I had the opportunity to work as part of the team who designed Era Bistro, the new restaurant space within the museum. Our team was given a dynamic, unique space to work with and we were all so excited to be part of a world-class project.
In our office we use a variety of software programs for producing architectural models and drawings, depending on the type of project. For Era Bistro, Autodesk Revit was the program of choice for its powerful three-dimensional capabilities. The uniqueness and complexity of the building and the restaurant space presented many design challenges, and I believe that the Revit model was integral to the success of the final design solution.
The restaurant space has a high ceiling with exposed structures and a segmented curve of leaning concrete for an exterior wall, among other unique characteristics. It was crucial to be able to work within a virtual 3D model of the space in order to fully analyze the implications of various design options in a visual format. One of Revit’s biggest strengths is the power to simultaneously work on plans, sections and elevations while reviewing the 3D model of the entire space throughout the design and working drawing process. This capability gives us a much more comprehensive understanding of how our ideas will take shape.
Early concept images of the ceiling fixture that floats above the Era Bistro restaurant.
Revit contributes to the iterative design process and provides the ability to test iterations of components within three dimensions. To arrive at the final design solution, our team worked through several iterations of the overall design, as well as many of its compelling design features. Each layout option was tested through perspectival views, and particular attention was paid to the presence of the display kitchen within the dining area.
One of the most interesting features of Era Bistro is the custom-designed large-scale ceiling feature consisting of nine aluminum ellipses suspended above the bistro’s 13-foot-long elm wood tables, contrasting the heavy massing of the space with a reflective and sculptural design element. This ceiling feature went through much iteration until we found a design concept that we felt truly belonged in the space, and from there we continued to tweak the design. Our team used perspective views again and again to evaluate the impact of the feature as a guest walks into the space as well as once they are dining within the space. Had we been working with traditional two-dimensional plans, sections and elevations, we would not have been able to evaluate our designs as critically as we were able to using Revit software.

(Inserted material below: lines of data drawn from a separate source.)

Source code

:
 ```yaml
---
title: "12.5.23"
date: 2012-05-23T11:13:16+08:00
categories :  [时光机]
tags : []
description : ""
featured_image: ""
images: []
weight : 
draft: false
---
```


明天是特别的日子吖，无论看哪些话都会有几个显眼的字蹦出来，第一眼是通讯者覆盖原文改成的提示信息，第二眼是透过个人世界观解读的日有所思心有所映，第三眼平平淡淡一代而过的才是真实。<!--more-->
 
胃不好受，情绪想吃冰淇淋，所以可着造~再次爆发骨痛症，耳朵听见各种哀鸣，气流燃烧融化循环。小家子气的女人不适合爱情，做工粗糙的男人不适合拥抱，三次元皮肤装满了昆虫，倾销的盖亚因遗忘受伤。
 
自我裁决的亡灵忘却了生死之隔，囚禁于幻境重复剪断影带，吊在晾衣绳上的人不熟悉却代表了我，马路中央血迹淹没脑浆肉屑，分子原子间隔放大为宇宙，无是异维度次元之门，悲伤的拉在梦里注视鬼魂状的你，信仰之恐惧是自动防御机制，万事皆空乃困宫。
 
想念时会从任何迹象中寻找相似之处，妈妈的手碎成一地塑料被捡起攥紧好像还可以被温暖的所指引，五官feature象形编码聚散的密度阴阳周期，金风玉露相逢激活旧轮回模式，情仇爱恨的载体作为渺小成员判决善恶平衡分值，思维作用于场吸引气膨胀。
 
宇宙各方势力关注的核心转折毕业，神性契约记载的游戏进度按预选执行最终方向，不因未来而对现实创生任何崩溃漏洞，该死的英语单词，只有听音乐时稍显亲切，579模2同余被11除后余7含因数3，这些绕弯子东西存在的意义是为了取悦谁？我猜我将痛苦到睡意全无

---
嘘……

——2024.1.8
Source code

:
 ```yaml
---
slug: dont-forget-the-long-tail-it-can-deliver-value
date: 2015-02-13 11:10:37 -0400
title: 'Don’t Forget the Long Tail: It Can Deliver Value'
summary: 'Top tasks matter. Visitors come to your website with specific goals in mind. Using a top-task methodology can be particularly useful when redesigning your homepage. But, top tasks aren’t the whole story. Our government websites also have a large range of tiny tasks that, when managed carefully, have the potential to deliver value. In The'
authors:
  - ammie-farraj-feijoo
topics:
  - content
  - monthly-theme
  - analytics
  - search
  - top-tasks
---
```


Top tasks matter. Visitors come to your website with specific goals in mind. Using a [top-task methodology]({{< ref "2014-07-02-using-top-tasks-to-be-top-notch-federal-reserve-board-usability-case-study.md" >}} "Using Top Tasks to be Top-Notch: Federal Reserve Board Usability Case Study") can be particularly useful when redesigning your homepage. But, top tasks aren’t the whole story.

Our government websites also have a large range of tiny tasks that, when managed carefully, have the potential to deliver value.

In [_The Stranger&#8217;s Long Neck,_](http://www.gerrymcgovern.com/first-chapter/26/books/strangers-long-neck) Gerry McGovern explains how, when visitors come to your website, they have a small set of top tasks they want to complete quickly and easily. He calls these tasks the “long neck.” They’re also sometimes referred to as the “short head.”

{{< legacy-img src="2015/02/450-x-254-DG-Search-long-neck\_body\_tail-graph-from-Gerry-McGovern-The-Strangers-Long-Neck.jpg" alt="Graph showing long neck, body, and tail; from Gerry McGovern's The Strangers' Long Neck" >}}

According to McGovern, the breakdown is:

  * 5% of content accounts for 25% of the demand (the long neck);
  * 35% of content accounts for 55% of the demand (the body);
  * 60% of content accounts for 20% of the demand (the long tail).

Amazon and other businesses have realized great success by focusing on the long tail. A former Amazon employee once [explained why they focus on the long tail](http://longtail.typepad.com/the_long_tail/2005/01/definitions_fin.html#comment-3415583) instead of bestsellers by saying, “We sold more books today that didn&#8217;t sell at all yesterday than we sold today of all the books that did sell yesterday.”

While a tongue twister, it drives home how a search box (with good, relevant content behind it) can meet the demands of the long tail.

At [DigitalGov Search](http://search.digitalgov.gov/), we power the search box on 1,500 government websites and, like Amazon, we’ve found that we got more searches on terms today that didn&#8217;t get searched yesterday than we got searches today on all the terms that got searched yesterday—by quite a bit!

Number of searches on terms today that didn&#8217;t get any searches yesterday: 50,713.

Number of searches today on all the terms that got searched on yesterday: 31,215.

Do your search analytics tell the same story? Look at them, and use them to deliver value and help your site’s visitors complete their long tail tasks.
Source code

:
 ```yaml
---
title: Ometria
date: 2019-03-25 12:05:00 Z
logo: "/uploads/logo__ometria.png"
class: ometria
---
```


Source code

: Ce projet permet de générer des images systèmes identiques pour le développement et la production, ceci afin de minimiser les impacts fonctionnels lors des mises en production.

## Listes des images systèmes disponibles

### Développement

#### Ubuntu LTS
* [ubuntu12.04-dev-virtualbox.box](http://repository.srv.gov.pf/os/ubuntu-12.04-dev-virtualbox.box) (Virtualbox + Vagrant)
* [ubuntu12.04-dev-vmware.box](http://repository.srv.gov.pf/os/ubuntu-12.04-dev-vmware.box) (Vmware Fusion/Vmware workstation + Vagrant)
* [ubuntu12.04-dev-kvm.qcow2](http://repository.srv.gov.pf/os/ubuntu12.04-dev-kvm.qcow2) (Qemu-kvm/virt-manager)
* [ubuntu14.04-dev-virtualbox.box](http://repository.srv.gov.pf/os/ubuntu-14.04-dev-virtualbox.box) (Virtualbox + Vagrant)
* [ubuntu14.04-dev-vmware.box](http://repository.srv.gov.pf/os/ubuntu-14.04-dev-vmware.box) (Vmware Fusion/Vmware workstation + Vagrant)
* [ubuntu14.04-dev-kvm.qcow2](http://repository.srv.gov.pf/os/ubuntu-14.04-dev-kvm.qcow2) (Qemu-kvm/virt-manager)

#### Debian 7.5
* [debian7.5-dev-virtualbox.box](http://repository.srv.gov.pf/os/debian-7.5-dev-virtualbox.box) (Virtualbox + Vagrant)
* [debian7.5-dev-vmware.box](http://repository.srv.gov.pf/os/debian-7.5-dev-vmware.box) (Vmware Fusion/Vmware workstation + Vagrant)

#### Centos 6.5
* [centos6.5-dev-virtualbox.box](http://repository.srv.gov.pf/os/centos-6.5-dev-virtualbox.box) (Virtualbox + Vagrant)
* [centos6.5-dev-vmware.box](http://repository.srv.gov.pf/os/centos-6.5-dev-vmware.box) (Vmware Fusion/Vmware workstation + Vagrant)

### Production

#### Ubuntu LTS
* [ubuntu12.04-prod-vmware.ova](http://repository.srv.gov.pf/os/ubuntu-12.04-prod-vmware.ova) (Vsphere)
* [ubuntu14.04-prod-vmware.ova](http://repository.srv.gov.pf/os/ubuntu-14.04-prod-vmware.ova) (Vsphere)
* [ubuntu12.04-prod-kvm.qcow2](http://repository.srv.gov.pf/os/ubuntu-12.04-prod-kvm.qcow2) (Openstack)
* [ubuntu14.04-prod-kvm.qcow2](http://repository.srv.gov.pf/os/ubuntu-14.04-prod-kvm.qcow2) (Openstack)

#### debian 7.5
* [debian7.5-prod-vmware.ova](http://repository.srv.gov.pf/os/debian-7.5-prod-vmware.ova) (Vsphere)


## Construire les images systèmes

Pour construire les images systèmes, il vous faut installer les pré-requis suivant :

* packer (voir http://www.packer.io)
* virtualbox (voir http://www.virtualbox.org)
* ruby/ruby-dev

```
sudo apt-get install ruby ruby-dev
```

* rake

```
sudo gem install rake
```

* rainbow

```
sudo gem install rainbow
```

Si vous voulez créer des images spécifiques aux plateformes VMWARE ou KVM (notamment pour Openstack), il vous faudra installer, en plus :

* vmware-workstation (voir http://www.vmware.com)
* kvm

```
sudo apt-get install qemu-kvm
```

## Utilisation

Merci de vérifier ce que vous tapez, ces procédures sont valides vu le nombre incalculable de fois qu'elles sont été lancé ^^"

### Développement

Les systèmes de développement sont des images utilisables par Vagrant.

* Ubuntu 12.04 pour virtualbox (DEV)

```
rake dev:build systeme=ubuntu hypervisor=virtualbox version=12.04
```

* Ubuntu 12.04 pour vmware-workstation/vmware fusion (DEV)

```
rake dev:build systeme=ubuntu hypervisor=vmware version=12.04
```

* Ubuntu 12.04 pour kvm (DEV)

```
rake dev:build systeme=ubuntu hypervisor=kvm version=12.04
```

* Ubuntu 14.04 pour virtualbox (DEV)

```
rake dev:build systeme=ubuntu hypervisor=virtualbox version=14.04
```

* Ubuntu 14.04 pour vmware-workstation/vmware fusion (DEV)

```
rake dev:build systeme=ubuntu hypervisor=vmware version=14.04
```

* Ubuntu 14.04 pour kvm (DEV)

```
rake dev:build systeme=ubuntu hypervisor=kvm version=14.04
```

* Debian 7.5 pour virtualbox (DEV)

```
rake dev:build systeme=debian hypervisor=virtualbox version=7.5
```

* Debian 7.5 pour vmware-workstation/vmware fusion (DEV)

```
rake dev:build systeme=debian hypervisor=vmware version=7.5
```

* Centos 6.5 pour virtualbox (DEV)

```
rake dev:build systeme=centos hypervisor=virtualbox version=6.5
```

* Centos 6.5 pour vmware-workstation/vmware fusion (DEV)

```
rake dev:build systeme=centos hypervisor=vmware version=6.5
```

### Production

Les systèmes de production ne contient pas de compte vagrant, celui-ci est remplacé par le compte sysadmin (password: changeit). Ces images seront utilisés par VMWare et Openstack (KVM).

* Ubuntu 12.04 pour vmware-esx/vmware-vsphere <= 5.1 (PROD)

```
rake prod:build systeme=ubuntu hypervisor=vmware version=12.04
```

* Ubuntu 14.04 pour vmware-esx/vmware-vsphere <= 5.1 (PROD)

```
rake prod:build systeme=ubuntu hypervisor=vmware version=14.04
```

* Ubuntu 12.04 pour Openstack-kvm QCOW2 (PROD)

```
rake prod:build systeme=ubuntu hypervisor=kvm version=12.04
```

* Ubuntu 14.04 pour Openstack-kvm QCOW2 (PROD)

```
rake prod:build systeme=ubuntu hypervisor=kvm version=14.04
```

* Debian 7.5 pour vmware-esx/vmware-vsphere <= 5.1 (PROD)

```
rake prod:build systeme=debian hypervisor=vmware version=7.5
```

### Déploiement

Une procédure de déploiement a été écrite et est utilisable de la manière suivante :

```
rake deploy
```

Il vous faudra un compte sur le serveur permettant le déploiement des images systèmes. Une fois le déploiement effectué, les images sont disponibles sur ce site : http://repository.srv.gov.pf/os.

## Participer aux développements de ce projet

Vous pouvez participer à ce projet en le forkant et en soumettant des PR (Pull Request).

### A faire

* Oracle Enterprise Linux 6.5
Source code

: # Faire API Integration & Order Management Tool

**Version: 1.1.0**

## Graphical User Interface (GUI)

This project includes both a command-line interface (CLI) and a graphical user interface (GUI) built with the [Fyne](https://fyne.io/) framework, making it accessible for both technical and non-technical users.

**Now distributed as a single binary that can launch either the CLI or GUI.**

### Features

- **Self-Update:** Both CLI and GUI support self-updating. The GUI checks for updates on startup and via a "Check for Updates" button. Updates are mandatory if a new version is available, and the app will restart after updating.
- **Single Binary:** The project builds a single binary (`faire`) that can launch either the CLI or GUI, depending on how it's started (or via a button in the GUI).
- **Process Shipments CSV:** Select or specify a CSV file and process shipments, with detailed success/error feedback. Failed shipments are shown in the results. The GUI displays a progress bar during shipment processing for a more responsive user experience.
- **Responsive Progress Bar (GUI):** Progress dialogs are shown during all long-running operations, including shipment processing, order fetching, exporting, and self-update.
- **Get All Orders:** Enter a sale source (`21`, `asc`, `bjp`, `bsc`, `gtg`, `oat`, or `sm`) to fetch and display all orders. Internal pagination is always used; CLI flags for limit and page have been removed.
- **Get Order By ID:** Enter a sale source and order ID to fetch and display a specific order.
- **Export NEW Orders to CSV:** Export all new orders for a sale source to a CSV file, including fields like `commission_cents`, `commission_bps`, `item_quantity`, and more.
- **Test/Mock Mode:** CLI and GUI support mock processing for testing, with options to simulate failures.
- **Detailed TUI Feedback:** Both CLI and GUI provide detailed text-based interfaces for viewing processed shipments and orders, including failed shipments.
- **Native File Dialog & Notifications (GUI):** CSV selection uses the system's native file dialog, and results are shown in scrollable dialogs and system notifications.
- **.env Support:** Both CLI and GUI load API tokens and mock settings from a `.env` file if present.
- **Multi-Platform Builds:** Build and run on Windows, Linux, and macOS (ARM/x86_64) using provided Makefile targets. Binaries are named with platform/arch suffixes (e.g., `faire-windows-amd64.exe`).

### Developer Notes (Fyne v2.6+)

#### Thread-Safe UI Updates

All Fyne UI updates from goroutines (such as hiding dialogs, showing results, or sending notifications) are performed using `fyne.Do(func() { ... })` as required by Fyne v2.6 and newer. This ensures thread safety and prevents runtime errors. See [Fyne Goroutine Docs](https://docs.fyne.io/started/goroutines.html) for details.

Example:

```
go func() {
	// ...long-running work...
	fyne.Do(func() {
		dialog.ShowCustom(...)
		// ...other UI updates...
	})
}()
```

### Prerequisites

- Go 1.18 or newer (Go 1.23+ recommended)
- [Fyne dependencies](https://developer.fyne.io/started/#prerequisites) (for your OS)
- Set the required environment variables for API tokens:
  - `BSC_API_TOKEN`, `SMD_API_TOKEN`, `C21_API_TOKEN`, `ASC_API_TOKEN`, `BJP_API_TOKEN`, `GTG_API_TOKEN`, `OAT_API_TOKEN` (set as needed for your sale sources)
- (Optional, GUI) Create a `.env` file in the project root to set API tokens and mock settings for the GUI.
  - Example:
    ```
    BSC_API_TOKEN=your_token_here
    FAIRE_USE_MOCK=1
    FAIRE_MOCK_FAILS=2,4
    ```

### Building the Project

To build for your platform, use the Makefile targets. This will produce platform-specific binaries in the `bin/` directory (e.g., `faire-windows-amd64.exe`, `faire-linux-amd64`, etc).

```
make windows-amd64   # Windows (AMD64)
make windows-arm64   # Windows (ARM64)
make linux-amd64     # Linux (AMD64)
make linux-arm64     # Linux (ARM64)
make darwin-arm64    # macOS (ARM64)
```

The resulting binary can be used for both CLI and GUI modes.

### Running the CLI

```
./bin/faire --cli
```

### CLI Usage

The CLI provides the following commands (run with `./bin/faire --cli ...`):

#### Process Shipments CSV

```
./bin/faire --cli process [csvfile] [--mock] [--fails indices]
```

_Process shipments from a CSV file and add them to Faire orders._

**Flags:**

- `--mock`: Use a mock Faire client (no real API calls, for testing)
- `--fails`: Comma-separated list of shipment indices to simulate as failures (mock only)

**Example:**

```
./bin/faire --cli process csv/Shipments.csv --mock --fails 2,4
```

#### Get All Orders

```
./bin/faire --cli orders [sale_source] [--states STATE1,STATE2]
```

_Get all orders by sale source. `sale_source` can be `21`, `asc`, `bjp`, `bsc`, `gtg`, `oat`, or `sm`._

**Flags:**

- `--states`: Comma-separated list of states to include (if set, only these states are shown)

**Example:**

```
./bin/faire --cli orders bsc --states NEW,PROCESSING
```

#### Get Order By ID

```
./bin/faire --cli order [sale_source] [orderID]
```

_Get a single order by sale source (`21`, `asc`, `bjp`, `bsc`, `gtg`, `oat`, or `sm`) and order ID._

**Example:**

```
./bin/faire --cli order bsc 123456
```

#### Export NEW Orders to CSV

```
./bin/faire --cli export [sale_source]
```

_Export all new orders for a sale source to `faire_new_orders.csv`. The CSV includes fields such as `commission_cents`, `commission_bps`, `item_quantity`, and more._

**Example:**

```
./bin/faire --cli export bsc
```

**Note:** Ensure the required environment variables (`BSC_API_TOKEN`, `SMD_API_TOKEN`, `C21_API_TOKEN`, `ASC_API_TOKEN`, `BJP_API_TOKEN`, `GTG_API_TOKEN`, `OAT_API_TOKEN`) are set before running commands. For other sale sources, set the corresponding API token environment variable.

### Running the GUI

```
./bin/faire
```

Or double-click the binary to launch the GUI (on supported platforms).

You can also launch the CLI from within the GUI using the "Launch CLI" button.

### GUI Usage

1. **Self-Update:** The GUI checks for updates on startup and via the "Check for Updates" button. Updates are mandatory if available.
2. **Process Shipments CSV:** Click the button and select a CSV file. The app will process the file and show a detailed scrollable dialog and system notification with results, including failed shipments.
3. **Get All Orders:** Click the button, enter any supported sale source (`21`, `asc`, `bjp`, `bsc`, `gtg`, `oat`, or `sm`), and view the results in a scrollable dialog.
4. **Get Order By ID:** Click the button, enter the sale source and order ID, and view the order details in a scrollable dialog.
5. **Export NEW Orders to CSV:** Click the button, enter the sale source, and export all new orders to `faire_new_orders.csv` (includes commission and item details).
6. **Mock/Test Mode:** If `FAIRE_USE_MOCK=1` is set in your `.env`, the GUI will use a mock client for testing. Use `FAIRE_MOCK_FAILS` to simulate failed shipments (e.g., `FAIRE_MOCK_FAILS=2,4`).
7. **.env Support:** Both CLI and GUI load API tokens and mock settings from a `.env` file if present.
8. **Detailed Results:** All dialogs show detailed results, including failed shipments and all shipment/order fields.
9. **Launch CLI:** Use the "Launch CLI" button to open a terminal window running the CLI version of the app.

The 3D model created in Revit contains critical building information that we can use to detail our custom designs for construction. For example, we designed the ceiling feature to span the majority of the space, and then provided a detailed working drawing for the contractor to build from.
As the technology that powers the modern architectural industry continues to evolve, our power to create innovative, responsive and sophisticated designs improves with it. It’s an exciting time to be a designer. Advancements in technology and powerful design software like Revit can help us and our clients visualize the end result and anticipate design problems before it’s too late. It also allows us to test new ideas, and this is a great thing for our industry and the cities we live in and call home.